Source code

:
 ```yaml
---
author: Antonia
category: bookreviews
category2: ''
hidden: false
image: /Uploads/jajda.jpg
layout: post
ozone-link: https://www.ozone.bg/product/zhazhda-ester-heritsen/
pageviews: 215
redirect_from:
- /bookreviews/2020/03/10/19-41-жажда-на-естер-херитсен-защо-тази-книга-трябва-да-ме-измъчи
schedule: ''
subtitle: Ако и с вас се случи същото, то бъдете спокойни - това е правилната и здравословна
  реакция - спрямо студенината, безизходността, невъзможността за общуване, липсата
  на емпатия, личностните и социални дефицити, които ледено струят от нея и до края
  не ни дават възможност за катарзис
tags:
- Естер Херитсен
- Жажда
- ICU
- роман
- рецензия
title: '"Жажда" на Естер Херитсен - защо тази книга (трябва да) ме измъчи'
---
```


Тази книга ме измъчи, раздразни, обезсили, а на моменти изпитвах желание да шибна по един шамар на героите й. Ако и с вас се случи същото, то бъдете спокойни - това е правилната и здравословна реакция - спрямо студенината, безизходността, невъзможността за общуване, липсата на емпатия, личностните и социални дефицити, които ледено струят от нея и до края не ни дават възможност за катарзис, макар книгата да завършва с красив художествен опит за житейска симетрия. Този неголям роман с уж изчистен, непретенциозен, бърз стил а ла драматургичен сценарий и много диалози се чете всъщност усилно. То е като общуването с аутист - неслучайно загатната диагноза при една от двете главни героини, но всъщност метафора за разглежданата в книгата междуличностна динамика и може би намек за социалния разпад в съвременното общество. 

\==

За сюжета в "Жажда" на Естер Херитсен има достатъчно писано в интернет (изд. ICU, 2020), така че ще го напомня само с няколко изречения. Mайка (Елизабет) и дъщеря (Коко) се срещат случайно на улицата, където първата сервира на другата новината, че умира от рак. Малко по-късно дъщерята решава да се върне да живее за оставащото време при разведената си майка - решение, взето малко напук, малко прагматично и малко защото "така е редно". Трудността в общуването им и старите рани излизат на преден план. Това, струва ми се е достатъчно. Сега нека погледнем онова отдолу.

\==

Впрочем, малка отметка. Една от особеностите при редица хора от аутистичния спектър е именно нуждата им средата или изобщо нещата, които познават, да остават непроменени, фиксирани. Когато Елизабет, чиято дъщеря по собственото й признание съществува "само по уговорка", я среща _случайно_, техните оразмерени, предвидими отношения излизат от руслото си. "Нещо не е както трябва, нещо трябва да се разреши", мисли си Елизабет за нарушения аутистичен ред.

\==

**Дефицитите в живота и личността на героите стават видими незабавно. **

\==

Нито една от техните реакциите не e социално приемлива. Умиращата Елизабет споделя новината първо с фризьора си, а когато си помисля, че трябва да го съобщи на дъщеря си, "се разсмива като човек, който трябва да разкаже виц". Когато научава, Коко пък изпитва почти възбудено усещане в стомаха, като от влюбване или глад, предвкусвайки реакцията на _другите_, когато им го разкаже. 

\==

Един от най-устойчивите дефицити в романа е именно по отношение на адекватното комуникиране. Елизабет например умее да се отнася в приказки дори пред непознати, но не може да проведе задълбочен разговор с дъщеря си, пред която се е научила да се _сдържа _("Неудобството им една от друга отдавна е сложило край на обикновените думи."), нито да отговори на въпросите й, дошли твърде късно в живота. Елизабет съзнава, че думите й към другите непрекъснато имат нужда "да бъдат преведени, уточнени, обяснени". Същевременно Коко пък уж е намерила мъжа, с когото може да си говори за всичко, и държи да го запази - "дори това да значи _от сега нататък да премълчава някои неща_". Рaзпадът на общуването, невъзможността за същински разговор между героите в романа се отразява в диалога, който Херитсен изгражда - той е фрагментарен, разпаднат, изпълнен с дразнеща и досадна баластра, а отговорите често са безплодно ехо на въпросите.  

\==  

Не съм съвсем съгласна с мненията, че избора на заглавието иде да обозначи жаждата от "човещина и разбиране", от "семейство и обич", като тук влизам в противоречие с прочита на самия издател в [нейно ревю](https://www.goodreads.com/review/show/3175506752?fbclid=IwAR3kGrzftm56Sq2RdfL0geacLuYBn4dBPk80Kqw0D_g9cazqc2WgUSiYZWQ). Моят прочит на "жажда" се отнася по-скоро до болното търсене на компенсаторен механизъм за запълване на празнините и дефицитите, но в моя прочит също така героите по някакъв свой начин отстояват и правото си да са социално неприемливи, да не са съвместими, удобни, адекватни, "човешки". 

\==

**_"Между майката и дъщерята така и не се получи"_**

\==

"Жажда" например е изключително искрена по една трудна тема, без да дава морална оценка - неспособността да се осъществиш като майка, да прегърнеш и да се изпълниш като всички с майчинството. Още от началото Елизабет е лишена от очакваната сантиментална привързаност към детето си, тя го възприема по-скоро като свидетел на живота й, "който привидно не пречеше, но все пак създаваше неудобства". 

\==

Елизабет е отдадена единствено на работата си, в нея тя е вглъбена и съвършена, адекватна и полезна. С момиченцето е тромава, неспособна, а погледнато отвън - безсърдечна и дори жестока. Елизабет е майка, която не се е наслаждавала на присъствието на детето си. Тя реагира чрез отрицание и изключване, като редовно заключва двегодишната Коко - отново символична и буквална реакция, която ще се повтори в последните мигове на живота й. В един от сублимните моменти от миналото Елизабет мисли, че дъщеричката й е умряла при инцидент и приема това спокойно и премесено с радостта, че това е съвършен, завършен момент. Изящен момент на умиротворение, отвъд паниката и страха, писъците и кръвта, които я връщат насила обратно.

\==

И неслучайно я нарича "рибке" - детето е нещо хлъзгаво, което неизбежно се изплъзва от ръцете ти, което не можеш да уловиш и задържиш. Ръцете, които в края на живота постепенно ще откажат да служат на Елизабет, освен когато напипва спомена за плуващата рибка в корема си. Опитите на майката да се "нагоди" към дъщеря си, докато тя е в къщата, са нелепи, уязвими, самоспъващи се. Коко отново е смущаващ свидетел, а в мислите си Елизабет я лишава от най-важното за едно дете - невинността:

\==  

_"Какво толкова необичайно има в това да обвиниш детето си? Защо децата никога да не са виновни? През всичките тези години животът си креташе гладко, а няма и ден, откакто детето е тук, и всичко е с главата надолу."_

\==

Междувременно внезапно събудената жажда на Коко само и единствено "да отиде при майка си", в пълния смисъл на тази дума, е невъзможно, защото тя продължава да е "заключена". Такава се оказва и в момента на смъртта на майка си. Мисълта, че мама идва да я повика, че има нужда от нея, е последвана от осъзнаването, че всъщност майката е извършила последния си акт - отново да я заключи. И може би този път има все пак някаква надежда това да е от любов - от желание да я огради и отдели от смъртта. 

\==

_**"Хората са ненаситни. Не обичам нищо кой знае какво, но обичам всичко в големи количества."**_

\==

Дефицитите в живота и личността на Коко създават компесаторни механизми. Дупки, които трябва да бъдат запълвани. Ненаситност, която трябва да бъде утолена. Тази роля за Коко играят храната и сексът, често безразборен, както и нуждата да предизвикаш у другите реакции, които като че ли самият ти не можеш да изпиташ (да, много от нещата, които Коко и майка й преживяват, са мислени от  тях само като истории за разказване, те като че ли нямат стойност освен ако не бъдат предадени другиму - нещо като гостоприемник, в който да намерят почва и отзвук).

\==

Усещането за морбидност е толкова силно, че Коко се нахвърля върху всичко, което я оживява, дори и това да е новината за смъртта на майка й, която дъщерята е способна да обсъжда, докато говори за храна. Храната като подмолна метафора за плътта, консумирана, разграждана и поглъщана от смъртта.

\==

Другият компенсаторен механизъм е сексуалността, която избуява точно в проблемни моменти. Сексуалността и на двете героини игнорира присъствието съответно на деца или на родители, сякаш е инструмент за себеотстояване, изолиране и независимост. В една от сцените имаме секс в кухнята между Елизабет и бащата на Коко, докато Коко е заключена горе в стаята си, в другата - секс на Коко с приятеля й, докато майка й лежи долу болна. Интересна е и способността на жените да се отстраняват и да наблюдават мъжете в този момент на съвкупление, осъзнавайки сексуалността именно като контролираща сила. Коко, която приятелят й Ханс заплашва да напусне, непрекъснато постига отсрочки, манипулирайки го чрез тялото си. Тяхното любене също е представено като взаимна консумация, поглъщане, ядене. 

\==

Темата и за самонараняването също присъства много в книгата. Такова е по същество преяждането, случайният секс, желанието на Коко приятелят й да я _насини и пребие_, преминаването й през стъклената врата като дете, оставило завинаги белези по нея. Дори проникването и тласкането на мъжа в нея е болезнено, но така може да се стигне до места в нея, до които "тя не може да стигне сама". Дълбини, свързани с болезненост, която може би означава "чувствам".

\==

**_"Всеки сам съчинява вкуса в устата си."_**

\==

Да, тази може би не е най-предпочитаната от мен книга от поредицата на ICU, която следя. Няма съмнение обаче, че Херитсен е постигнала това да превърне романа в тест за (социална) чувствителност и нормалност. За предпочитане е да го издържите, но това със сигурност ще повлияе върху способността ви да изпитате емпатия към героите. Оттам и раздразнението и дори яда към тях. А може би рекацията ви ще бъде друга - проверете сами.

- - -

Search the entries for the word "bookreviews" and copy every line that holds it.

*Task response*.
category: bookreviews
- /bookreviews/2020/03/10/19-41-жажда-на-естер-херитсен-защо-тази-книга-трябва-да-ме-измъчи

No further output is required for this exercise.